This academic year saw a wealth of activity and change. New student governments were elected, campus food vendors were voted in and out, the Middle States committee assessed our operations and administrators worked to create a cohesive draft of Fordham’s goals for the foreseeable future. However, students were physically absent from most of the dialogue occurring on campus, despite being otherwise vocal on social media.
This is not the first editorial, nor the last, where we will decry the students’ lack of involvement on campus, despite their assertions that change must come. The adage holds true that half the battle is showing up.
Following a year of bias incidents causing students, faculty and administrators to question the tolerance of the community, the diversity action coalition held events that had only a handful of students in attendance. Talks administered by diversity groups on campus about the campus climate drew in far less than would be expected. Fordham’s new strategic planning committee held a town hall to go over the draft of Fordham’s plans for the future, and two students were in attendance.
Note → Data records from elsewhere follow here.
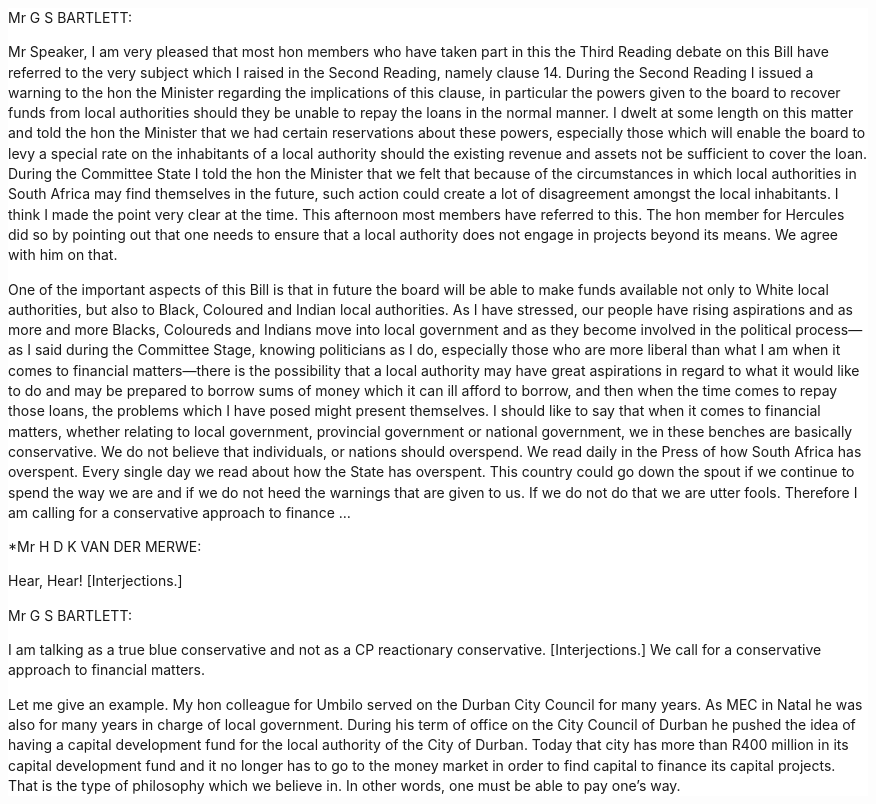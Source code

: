 </speech>

<speech by="#bartlett">

<from>Mr <person refersTo="hansard_za">G S BARTLETT</person>:</from>

<p>Mr Speaker, I am very pleased that most hon members who have taken part in this the Third Reading debate on this Bill have referred to the very subject which I raised in the Second Reading, namely clause 14. During the Second Reading I issued a warning to the hon the Minister regarding the implications of this clause, in particular the powers given to the board to recover funds from local authorities should they be unable to repay the loans in the normal manner. I dwelt at some length on this matter and told the hon the Minister that we had certain reservations about these powers, especially those which will enable the board to levy a special rate on the inhabitants <span class="col_7649-7650" refersTo="page_1157"/>of a local authority should the existing revenue and assets not be sufficient to cover the loan. During the Committee State I told the hon the Minister that we felt that because of the circumstances in which local authorities in South Africa may find themselves in the future, such action could create a lot of disagreement amongst the local inhabitants. I think I made the point very clear at the time. This afternoon most members have referred to this. The hon member for Hercules did so by pointing out that one needs to ensure that a local authority does not engage in projects beyond its means. We agree with him on that.</p>

<p>One of the important aspects of this Bill is that in future the board will be able to make funds available not only to White local authorities, but also to Black, Coloured and Indian local authorities. As I have stressed, our people have rising aspirations and as more and more Blacks, Coloureds and Indians move into local government and as they become involved in the political process&#x2014;as I said during the Committee Stage, knowing politicians as I do, especially those who are more liberal than what I am when it comes to financial matters&#x2014;there is the possibility that a local authority may have great aspirations in regard to what it would like to do and may be prepared to borrow sums of money which it can ill afford to borrow, and then when the time comes to repay those loans, the problems which I have posed might present themselves. I should like to say that when it comes to financial matters, whether relating to local government, provincial government or national government, we in these benches are basically conservative. We do not believe that individuals, or nations should overspend. We read daily in the Press of how South Africa has overspent. Every single day we read about how the State has overspent. This country could go down the spout if we continue to spend the way we are and if we do not heed the warnings that are given to us. If we do not do that we are utter fools. Therefore I am calling for a conservative approach to finance &#x2026;</p>

</speech>

<speech by="#van_der_merwe">

<from>*Mr <person refersTo="hansard_za">H D K VAN DER MERWE</person>:</from>

<p>Hear, Hear! [Interjections.]</p>

</speech>

<speech by="#bartlett">

<from>Mr <person refersTo="hansard_za">G S BARTLETT</person>:</from>

<p>I am talking as a true blue conservative and not as a CP reactionary conservative. [Interjections.] We call for a conservative approach to financial matters.</p>

<p>Let me give an example. My hon colleague for Umbilo served on the Durban City Council for many years. As MEC in Natal he was also for many years in charge of local government. During his term of office on the City Council of Durban he pushed the idea of having a capital development fund for the local authority of the City of Durban. Today that city has more than R400 million in its capital development fund and it no longer has to go to the money market in order to find capital to finance its capital projects. That is the type of philosophy which we believe in. In other words, one must be able to pay one&#x2019;s way.</p>
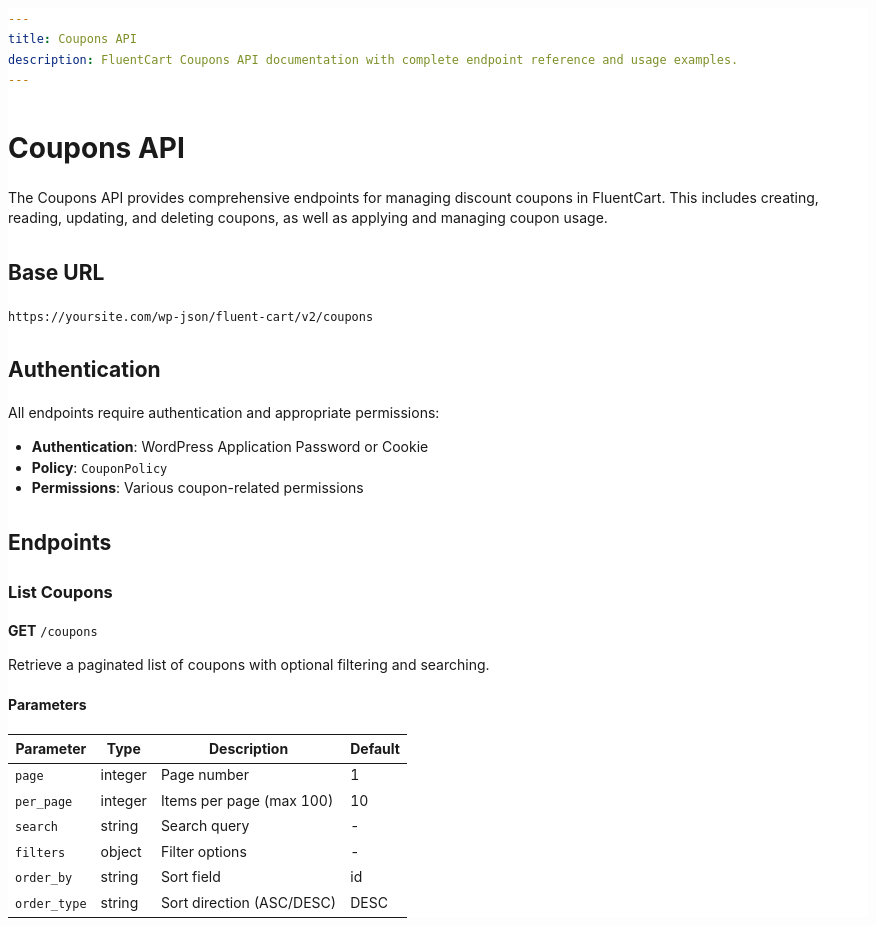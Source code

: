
 ```yaml
---
title: Coupons API
description: FluentCart Coupons API documentation with complete endpoint reference and usage examples.
---
```


# Coupons API

The Coupons API provides comprehensive endpoints for managing discount coupons in FluentCart. This includes creating, reading, updating, and deleting coupons, as well as applying and managing coupon usage.

## Base URL

```
https://yoursite.com/wp-json/fluent-cart/v2/coupons
```

## Authentication

All endpoints require authentication and appropriate permissions:

- **Authentication**: WordPress Application Password or Cookie
- **Policy**: `CouponPolicy`
- **Permissions**: Various coupon-related permissions

## Endpoints

### List Coupons

**GET** `/coupons`

Retrieve a paginated list of coupons with optional filtering and searching.

#### Parameters

| Parameter | Type | Description | Default |
|-----------|------|-------------|---------|
| `page` | integer | Page number | 1 |
| `per_page` | integer | Items per page (max 100) | 10 |
| `search` | string | Search query | - |
| `filters` | object | Filter options | - |
| `order_by` | string | Sort field | id |
| `order_type` | string | Sort direction (ASC/DESC) | DESC |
On average, seven students attend the monthly Student Life Council meetings where students can bring public agenda items to the president of student government, the dean of students, the director of residential life and many other campus heads. The council hears crickets when they ask the public to bring up “the good of the order.”
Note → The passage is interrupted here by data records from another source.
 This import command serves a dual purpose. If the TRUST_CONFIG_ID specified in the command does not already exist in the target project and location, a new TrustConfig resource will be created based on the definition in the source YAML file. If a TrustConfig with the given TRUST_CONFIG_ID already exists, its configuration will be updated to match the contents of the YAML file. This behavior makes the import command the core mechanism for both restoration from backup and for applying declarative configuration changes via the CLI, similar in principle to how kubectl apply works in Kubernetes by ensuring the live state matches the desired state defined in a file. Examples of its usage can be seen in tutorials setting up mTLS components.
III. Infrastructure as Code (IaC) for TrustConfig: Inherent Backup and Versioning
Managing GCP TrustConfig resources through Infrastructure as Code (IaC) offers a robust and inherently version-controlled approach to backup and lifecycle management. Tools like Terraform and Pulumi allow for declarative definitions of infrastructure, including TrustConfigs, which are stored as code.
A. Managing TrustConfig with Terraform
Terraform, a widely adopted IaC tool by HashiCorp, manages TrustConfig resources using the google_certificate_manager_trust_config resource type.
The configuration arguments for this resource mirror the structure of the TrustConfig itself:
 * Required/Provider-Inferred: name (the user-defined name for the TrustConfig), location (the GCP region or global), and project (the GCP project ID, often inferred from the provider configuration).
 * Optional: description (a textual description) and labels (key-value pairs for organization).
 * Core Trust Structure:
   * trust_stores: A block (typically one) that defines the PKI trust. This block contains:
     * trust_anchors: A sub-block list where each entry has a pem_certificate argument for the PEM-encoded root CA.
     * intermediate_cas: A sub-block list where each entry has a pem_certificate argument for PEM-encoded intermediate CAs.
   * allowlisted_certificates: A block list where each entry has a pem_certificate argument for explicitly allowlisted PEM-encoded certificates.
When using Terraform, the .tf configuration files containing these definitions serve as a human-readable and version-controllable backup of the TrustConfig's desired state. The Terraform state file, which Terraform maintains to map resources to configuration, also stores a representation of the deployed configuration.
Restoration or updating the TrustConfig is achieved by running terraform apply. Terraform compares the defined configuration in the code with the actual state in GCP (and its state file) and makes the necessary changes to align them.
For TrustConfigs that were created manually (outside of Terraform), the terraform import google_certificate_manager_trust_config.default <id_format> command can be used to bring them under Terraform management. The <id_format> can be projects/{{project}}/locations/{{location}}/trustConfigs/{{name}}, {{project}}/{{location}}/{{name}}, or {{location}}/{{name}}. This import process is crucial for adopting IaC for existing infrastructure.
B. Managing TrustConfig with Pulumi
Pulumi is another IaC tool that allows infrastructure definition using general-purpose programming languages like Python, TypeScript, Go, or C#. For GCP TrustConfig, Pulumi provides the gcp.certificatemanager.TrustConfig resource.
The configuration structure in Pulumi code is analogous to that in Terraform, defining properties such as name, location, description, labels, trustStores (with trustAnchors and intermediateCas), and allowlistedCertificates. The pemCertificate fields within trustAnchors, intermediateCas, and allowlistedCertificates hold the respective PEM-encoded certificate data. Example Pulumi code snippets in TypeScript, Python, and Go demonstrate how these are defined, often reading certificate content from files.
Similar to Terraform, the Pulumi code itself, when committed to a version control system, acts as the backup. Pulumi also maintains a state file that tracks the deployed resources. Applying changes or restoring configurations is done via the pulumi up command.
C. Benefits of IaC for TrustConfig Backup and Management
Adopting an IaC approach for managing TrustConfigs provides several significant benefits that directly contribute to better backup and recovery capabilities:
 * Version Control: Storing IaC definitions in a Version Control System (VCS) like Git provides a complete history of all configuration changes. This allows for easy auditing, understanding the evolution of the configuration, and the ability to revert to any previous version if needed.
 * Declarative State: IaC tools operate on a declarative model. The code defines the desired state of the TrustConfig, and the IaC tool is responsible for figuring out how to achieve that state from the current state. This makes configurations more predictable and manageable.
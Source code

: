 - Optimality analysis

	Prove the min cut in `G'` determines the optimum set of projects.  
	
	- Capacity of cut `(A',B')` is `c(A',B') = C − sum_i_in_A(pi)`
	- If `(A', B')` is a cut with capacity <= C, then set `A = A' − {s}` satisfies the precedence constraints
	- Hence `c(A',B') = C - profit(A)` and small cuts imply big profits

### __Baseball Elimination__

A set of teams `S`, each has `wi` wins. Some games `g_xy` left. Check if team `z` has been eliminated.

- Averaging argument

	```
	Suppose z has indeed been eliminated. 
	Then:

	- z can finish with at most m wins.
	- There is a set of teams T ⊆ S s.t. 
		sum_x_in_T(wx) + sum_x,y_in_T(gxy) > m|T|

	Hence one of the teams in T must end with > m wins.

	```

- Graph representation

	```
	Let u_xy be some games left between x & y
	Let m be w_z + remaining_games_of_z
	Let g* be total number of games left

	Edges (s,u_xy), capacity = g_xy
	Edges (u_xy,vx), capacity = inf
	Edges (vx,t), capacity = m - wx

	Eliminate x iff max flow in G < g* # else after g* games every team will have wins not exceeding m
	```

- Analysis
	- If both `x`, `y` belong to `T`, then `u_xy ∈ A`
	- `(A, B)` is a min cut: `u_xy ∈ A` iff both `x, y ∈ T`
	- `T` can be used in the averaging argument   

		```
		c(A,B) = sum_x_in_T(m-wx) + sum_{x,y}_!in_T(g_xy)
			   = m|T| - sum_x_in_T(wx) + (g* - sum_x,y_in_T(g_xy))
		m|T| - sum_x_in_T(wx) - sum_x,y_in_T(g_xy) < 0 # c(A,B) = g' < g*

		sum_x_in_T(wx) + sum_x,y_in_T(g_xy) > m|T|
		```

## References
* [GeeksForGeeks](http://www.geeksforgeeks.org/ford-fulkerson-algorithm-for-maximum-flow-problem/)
Even fewer students attended the decennial Middle States town hall, where a committee its verbal assessment of Fordham to the public. Protests on campus concerning diversity, religious beliefs draw between four and twenty students consistently. SAGES and adjunct professors only have a handful of students or professors attend their protests. The most recent United Students Government election barely saw 12 percent of the undergraduate population vote, though it boasted a higher voter turnout than years past.
Student activism was not always so inactive. In Fordham’s history, Eddie’s parade has seen hundreds of students band together protesting administration or war. Fordham’s rules still allow for those kinds of protests, but where are the students?
We are not assessing whether former and current protests were fighting for just causes, but we do feel that if Fordham students feel strongly about their student life, they should prove it by showing up in numbers, not signing an online petition or simply sharing articles about campus issues. Administrators will not take students seriously if they do not show up in support or opposition, and they have very little reason to. Furthermore, the lack of knowledge the student body about available (or unavailable) resources and the lack of communication between the administration and the rest of campus were jarring. We brought up issues of networking at Fordham College Rose Hill and the fact that we are not given access to information on tuition and the budget for each financial year. It became obvious that the students were left in the dark on many issues regarding Fordham and its daily functions.
With a new beginning in the next school year and possible developments over the summer months, we have to remind ourselves that change will only happen if we strive to make it happen. Further involvement from the student body and communication between us and administration, especially by utilizing USG, is key to creating the change we want to see on campus. Our voice as students is the most important. After all, it is our education — at least it’s supposed to be.